Recorded information —
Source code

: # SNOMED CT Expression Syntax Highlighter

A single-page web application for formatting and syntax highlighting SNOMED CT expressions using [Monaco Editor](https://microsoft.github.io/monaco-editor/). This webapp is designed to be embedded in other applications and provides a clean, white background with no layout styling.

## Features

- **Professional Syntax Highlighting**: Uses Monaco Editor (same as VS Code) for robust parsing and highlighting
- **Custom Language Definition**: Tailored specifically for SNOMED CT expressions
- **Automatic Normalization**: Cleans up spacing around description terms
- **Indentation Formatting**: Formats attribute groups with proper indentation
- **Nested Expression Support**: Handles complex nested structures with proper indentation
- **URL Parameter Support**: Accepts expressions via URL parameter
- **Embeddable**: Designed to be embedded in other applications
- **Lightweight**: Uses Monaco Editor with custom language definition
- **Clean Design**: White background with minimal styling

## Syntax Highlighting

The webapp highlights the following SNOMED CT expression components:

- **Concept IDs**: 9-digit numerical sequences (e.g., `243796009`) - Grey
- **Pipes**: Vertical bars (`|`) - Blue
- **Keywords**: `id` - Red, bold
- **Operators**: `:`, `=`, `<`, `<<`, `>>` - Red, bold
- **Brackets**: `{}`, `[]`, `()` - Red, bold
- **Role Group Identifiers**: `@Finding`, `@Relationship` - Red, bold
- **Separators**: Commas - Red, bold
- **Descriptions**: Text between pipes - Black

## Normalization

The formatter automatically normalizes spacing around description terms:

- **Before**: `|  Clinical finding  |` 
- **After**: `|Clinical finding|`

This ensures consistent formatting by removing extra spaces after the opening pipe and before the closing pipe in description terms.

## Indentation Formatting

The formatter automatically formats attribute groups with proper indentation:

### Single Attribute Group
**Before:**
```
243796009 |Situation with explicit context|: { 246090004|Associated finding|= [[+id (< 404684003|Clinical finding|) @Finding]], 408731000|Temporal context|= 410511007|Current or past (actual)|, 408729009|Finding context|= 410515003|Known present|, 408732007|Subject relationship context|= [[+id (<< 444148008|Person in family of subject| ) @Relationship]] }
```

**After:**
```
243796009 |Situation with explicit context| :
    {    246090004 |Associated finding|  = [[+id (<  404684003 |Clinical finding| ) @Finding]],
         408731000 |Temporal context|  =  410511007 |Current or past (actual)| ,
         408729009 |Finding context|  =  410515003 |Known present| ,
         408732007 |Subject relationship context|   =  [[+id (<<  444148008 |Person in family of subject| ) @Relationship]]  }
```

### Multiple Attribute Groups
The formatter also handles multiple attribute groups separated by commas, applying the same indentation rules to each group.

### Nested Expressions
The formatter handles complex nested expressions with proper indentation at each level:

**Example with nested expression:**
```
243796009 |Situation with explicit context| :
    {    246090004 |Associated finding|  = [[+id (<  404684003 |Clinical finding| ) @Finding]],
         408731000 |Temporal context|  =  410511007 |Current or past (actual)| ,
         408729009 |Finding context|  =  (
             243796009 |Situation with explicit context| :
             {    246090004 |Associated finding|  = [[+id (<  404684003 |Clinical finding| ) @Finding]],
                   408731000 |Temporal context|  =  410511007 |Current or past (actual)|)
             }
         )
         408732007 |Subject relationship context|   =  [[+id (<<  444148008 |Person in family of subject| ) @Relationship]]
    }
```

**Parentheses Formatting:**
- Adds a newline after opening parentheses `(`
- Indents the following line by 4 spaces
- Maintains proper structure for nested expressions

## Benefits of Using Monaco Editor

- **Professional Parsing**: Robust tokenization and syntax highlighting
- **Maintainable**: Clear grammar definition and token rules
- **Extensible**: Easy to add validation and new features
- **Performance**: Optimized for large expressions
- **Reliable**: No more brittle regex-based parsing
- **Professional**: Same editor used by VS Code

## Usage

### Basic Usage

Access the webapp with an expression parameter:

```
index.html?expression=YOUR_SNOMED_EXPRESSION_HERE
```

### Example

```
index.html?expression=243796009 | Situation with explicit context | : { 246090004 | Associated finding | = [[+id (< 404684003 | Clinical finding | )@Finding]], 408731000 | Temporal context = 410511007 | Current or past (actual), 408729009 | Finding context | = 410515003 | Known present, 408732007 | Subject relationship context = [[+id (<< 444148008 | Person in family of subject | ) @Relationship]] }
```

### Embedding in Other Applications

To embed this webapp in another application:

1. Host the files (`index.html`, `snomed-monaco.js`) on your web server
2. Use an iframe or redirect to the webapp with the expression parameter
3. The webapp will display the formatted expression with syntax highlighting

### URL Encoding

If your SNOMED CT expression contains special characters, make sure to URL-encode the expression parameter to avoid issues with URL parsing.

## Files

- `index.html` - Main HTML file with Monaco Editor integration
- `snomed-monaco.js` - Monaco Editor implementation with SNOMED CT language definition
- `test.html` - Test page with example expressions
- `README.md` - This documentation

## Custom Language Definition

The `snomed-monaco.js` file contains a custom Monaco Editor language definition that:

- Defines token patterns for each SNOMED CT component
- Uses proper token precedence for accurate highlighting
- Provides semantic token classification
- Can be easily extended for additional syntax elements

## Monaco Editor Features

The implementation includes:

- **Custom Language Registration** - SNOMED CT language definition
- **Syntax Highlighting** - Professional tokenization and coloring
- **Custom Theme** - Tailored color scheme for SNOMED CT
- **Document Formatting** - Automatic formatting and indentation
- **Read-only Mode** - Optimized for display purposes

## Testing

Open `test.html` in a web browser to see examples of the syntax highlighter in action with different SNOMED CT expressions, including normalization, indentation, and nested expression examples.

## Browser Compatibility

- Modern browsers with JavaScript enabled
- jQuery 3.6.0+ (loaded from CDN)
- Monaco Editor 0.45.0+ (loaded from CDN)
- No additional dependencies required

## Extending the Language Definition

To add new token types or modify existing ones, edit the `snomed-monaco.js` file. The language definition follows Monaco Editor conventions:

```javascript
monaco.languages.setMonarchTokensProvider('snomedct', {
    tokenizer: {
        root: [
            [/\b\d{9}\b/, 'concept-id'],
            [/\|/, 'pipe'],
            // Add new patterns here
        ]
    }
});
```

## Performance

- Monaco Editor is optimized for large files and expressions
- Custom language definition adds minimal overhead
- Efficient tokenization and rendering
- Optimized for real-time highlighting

What is required — All lines from the beginning of the listing through the one with "- **Pipes**: Vertical" are to be restated word for word, and only those.

Response area —
Source code

: # SNOMED CT Expression Syntax Highlighter

A single-page web application for formatting and syntax highlighting SNOMED CT expressions using [Monaco Editor](https://microsoft.github.io/monaco-editor/). This webapp is designed to be embedded in other applications and provides a clean, white background with no layout styling.

## Features

- **Professional Syntax Highlighting**: Uses Monaco Editor (same as VS Code) for robust parsing and highlighting
- **Custom Language Definition**: Tailored specifically for SNOMED CT expressions
- **Automatic Normalization**: Cleans up spacing around description terms
- **Indentation Formatting**: Formats attribute groups with proper indentation
- **Nested Expression Support**: Handles complex nested structures with proper indentation
- **URL Parameter Support**: Accepts expressions via URL parameter
- **Embeddable**: Designed to be embedded in other applications
- **Lightweight**: Uses Monaco Editor with custom language definition
- **Clean Design**: White background with minimal styling

## Syntax Highlighting

The webapp highlights the following SNOMED CT expression components:

- **Concept IDs**: 9-digit numerical sequences (e.g., `243796009`) - Grey
- **Pipes**: Vertical bars (`|`) - Blue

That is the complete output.